で、話は読書のことではない。ふと、湯船のなかで、ある占いのことを思いだしたのである。因縁・因果・幽霊・物の怪・怪異との言葉が湯気にむされて酔わせたのでもあるまいが。
銀座に前世占い師がいて、その方面では有名なかたがいるという話を聞いた。
以前、錬金術や占いの歴史などを一般向けに書いて、東京書籍から『魔法世界への旅』なる著書にしたこともあるくらいで、ディレッタントではあるが興味はつきない性質である。どのように前世を占ってくれるというのかというと、名前と生年月日だけでよいという。当時懇意にしていた女性占い師が、後学のためにみてもらいにいくという。占いには本人でなくとも出生年月日がわかればやってくれるというのだ。見料は1件3000円。それならば、ためしにどんな結果をだしてくれるのかお願いしてみた。占い師は確か女性だという。
さて、数日後、私の前世を占ってくれた結果を知らせてもらった。
「天沼さんは、まず、『この方は絵や写真にたいへん関心が深いようですね』といわれました。画家の友人も多いのでは、と」
たしかに、物書きではあるが、画家さんとの仕事も多いし、その関係で知りあっておつきあいのある方たちは、自分でも異様に多いなと思うことがある。
まず、彼らとはよく気があうのだ。
「この方(私のこと)、中世イタリアの画家だったかたです。ですが、大成するまえに若くして暗殺されていますね。きわめて反抗的な性格で、領主に睨まれ、27歳のときに殺されています。」
反抗的性格というのはどうかわからないが、子どもの頃から、教師をはじめ権威をかさにして威張るてあいは大嫌いで、また偉そうな連中や、先輩であっても、それがときどき態度にでていたらしく、とかく敬遠されているのを感じていた。それは、まちがいない。かならずしも前世の自分の性格とはかぎらないが、ふむふむとは思ったものだ。いまだに、世の中は権威とか他人がつけたレッテルや箔に思わず知らずひれふして、みずからの判断で行動したり物を言ったりしない人ばかりだなあと呆れている。
それにしても、ルネサンス期のイタリアの画家だったなんて記憶はこれっぽつちもないなあ。でも、生意気で反抗したので暗殺されたのかよ。

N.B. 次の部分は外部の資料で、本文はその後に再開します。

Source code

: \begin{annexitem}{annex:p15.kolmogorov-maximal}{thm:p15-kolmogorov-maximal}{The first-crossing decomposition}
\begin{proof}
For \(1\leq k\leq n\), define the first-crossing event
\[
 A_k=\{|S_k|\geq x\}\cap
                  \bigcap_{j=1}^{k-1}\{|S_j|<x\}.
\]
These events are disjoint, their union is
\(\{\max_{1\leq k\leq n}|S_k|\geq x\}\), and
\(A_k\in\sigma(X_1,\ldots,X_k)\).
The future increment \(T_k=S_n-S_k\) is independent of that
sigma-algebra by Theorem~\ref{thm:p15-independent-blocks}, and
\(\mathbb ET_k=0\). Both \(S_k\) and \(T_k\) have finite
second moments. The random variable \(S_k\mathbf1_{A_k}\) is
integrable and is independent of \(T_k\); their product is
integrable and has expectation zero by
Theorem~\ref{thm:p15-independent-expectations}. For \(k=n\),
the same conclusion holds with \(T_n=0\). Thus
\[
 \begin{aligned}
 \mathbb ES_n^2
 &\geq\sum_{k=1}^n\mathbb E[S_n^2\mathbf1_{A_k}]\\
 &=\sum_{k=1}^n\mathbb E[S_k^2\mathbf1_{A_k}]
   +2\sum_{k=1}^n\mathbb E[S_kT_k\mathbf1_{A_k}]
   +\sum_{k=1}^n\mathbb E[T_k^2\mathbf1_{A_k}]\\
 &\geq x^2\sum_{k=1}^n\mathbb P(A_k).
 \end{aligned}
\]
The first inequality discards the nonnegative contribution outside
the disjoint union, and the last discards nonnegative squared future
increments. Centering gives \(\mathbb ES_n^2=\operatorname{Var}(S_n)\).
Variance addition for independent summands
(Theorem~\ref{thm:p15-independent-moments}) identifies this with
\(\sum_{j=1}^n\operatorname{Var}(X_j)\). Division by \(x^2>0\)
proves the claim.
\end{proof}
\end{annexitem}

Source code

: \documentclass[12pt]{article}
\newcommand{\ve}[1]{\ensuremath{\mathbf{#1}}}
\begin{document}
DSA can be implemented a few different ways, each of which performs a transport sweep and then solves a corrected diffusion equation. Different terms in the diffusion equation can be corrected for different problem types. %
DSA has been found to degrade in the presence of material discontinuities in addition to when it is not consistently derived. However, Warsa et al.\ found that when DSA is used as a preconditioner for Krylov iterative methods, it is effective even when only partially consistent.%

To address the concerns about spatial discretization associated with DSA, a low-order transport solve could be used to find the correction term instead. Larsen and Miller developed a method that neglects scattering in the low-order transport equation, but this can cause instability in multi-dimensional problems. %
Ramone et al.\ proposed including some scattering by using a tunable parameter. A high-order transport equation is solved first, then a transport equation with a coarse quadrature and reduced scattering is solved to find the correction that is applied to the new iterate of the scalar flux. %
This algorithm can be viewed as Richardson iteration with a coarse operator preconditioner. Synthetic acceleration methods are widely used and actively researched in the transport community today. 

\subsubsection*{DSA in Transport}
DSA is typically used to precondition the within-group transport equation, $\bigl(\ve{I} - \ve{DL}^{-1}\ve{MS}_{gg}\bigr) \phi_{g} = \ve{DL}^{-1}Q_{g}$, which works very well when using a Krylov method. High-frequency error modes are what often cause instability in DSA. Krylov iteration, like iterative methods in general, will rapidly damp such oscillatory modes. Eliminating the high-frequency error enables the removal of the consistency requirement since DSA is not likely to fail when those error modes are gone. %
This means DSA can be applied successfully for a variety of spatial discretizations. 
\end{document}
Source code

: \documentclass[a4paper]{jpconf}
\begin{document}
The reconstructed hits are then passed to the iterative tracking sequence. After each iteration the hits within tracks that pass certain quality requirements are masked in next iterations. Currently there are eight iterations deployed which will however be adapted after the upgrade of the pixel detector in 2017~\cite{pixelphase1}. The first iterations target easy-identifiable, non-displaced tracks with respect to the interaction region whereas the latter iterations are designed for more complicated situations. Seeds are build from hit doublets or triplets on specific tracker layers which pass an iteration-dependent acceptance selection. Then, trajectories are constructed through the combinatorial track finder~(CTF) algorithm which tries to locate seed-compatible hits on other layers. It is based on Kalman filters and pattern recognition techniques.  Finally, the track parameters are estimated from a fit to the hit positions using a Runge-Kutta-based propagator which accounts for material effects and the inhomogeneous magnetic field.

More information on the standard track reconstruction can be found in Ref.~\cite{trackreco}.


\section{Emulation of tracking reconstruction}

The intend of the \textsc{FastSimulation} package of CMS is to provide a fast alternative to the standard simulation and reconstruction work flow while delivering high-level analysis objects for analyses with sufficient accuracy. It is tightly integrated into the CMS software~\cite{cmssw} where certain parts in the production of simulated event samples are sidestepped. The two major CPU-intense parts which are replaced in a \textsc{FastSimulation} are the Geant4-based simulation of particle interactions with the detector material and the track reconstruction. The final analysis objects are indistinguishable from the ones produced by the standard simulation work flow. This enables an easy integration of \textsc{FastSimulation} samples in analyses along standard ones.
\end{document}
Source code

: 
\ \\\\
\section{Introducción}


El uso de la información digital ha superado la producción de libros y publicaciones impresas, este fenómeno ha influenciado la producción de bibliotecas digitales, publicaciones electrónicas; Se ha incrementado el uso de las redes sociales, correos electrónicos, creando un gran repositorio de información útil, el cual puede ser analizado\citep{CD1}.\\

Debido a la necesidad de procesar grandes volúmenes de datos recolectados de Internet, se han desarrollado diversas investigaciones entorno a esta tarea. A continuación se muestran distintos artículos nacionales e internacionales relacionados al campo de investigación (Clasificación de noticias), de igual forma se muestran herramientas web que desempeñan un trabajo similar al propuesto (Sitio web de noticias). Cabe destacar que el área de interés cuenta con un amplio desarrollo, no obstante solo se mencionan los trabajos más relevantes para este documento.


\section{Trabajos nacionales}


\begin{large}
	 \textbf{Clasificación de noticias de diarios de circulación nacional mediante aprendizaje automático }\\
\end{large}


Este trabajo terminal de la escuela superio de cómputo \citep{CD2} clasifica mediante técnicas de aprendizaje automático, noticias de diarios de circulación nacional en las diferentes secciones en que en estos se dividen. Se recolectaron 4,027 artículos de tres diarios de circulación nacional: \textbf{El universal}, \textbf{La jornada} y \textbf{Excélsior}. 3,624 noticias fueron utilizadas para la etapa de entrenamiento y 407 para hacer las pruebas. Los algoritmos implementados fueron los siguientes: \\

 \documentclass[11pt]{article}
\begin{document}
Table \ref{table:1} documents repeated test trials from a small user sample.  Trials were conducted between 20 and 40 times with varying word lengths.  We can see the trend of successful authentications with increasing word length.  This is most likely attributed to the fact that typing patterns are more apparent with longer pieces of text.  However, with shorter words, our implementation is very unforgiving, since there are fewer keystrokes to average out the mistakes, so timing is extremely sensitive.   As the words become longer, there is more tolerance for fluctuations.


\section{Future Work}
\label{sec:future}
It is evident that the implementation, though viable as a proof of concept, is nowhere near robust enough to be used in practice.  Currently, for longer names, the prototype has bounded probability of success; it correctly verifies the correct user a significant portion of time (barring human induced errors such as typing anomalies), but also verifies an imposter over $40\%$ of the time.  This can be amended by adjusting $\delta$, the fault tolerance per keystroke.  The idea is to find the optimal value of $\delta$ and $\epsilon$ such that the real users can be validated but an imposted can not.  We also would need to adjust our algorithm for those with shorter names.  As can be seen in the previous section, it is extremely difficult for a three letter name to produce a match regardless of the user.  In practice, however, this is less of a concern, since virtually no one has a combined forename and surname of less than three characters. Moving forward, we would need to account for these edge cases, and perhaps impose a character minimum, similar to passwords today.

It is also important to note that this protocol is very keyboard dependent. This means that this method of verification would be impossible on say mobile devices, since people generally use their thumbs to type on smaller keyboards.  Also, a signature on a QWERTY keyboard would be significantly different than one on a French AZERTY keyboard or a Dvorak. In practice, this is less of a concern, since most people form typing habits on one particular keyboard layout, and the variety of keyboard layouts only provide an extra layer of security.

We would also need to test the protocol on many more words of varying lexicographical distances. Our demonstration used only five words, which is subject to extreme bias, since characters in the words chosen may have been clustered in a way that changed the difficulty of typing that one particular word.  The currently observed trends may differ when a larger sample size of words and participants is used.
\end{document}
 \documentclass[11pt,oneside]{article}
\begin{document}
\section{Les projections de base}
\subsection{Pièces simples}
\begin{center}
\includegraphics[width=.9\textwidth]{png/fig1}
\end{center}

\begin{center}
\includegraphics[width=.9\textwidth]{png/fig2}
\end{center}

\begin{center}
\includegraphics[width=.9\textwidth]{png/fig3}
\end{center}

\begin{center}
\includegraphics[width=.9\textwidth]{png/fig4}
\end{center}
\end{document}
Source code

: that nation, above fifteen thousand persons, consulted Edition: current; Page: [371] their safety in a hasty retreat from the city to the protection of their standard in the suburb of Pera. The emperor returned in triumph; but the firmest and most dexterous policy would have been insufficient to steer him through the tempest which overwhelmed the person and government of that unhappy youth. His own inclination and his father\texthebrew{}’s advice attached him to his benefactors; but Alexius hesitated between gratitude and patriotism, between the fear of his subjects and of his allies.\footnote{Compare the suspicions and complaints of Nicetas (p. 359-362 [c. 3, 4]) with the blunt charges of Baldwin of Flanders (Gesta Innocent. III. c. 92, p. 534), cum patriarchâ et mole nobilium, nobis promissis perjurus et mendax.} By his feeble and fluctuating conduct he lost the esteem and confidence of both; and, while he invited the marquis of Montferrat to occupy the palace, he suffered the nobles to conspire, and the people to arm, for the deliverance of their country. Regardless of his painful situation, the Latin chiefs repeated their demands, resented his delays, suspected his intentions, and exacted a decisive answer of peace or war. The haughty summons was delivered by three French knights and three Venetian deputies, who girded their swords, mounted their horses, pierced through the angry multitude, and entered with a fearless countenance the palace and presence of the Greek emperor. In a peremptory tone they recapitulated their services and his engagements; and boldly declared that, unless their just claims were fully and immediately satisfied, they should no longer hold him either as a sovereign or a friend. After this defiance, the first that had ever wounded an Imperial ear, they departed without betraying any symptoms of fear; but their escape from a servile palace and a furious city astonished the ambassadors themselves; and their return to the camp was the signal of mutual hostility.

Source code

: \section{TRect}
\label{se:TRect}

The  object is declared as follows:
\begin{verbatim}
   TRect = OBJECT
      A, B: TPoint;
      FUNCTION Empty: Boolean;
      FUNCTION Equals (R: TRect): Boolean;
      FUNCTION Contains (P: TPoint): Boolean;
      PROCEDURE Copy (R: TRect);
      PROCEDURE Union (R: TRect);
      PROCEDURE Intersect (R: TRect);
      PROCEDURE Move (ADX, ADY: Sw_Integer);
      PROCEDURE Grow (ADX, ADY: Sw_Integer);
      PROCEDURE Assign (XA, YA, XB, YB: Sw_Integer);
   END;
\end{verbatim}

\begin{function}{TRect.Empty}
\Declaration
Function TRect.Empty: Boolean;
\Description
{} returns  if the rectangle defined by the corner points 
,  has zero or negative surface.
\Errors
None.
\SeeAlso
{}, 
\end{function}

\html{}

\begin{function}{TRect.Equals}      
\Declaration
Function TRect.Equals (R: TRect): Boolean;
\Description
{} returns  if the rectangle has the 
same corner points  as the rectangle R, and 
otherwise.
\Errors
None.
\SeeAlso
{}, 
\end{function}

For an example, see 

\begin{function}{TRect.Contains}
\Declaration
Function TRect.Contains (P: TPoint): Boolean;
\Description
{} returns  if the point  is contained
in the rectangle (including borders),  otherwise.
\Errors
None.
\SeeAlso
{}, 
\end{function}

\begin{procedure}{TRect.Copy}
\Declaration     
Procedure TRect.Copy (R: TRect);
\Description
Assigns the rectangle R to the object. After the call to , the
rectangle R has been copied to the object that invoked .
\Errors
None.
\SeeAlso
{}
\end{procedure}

この話を親しい友人にすると、そんなに反抗的には見えませんが、抑制しているのですかね、といわれてしまう。ちがうのです、あなたは「いい人」だから
わたしが批判的な眼で見たり、態度をみせたりしないだけなんですよ。そういってやりたいけれど、まあ、いわないほうがいいやね。
ところで、実際に銀座にでむいて、ご自身の前世を占ってもらったその人はなんて言われたか?
「あら、あたくし? 前世はカエルだっていわれました」
と、彼女は平然としていた。「か、かえる?」
「ええーっ」輪廻転生。万物流転。それにしても、イタリアの画家とカエルというのはなあ・・・・
わたしがそれをいうと、彼女はさらに、「カエルのまえは、アメリカ・インデアンだったそうです」と、教えてくれた。
そういうものですか。
「はい、知人のなかには、前世は≪石≫だっていわれたひともいます」
それって、占い師世界ではふつーのことなのでしょうか?勉強になりました。
まあ、前世・後世があるとは信じたいけれど、その占いのことを聞いて以来、
出会う人の前世はなんだったのだろうと想像してみるようになりましたね。
あの「恐山(おそれざん)」のイタコさんも、前世はともかく、死者のたましいを呼び出してくれるそうだけど、なにごとも信じれば善なるかな。
と、まあ、こんなふうに、風呂につかりながら考えました。でも、なんでこの前世占いのことを思いだしたのかな。そう、最近、個展の案内がたくさん届いているのに、体がしんどくて出かけられないなあと、肩をさすっているうちに、画家→前世は・・・と思いだしたのでした。おかげて、よく温まりました。